Have you heard that money is sticky?
It’s true, but I’d bet mine that words are stickier.
I remember words spoken to me and over me as far back as my first years in grade school. Not all of them, just some. I remember specific words that made me feel big and others that made me feel small.
We all have had moments where what we heard continued to echo and still does right up to now. We’ll remember certain comments or conversations for the rest of our lives.
A friend once told me that every night before bed, she tucks her children in and tells them, “You’re my greatest joy.”
I now do the same with my own boys. I hope those four words stick.

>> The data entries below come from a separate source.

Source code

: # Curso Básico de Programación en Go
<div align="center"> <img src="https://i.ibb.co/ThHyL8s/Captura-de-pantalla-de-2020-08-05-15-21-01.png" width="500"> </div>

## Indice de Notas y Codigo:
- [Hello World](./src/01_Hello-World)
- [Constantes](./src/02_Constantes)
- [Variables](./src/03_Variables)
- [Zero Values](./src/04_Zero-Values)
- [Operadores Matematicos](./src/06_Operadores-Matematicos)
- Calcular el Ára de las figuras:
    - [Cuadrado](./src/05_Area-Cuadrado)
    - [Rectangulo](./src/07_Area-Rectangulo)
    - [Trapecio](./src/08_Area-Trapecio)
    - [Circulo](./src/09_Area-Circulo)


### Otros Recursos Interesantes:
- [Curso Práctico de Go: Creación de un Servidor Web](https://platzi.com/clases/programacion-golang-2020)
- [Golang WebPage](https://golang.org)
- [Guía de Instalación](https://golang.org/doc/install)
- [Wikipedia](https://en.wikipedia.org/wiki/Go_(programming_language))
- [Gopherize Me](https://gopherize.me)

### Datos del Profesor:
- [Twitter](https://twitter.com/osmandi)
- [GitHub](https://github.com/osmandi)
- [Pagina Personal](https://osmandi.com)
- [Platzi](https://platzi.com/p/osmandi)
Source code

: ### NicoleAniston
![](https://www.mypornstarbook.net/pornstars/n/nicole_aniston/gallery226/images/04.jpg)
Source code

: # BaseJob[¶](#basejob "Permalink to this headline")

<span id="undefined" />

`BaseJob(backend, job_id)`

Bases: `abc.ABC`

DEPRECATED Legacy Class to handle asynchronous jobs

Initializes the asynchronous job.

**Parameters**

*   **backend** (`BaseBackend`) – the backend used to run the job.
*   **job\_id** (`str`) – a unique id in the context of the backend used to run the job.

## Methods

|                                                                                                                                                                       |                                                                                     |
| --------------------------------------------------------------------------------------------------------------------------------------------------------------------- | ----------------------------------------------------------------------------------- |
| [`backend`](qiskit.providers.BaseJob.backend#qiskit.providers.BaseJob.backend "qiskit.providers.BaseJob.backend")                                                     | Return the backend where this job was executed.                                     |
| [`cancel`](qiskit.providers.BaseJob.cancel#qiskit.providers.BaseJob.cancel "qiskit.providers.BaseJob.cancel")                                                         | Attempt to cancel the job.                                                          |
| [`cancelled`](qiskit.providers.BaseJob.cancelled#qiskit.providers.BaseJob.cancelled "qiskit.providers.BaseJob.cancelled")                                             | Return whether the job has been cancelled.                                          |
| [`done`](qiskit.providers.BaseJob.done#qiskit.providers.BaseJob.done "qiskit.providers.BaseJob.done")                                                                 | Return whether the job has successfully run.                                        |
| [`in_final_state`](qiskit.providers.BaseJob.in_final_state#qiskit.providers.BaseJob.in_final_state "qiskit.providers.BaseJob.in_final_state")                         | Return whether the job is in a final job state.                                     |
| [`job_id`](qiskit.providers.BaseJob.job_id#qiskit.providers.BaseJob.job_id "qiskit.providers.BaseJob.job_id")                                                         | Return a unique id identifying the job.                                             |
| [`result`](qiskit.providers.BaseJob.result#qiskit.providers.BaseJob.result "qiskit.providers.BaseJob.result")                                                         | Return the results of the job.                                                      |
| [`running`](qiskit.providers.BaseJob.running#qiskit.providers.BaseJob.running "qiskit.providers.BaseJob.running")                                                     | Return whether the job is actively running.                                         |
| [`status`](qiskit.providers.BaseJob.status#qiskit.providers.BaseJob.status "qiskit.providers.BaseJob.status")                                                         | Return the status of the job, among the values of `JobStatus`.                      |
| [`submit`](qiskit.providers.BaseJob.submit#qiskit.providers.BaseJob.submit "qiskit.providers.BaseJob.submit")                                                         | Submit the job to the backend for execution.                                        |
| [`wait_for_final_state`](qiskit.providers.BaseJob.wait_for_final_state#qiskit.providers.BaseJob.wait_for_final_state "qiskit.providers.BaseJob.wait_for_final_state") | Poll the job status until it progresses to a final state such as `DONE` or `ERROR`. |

As a newly married 21-year-old, I hopped a plane to Austria with my husband. I was anxious and more than a little scared. I’d never lived more than 25 minutes away from my hometown.
Trent’s words on that airplane were simple, but they stuck: “I’m not married to anything but you. We’re never stuck. If we need to go home, we can.”
He told me those words each year for the next nine years as we boarded planes temporarily homebound to Europe. And he’d go on to remind me of them on hard and homesick days throughout.
Eight months into raising twins overseas, I was running on empty. Trent was out of town a few days a week, and I had no help.
I made him make good on his promise.
I pulled the card, but it helped that he’d already given me the words with which to do it. We went home.
Words are powerful. And they’re particularly powerful in tough moments or amid big decisions.
The interesting thing about words is we don’t always get to choose which ones stick, whether it’s the ones we speak or the ones we hear.
What do we get to choose?
We decide which ones we say and what to do with the ones we hear.
Author Jon Acuff’s book “Soundtracks” explores the power of the words we perpetuate in our heads.
He says thoughts are not so much something we have, but something we hone.
And we should.
I must’ve asked my 2-year-old son to repeat it 10 times throughout the morning: “Even when things don’t go my way, I can still have a good attitude.”
I had him repeat it when he didn’t get the toy he wanted.
I had him repeat it when he nearly melted down at the park for having to leave.
I had him repeat it when he acted out toward his brother, who was drinking from a water bottle he wanted.
Like my husband did for me, I was hoping to equip my son with better words for times when breaks are tough.
Fast forward to that afternoon, and a few of my petty hopes for the day fell through.
A few minor expectations weren’t met.
A few plans were shifted.
I came close to complaining in self-pity when I remembered my 2-year-old’s words in a game of repeat-after-me: Even when things don’t go my way, I can still have a good attitude.
In giving him words to hold onto, I had unknowingly gifted them to myself, too.
What are the words we’re repeating?
Either to ourselves or to others — spouses, children, colleagues or classmates. What are the soundtracks in our head, and what are those we’re speaking into others’?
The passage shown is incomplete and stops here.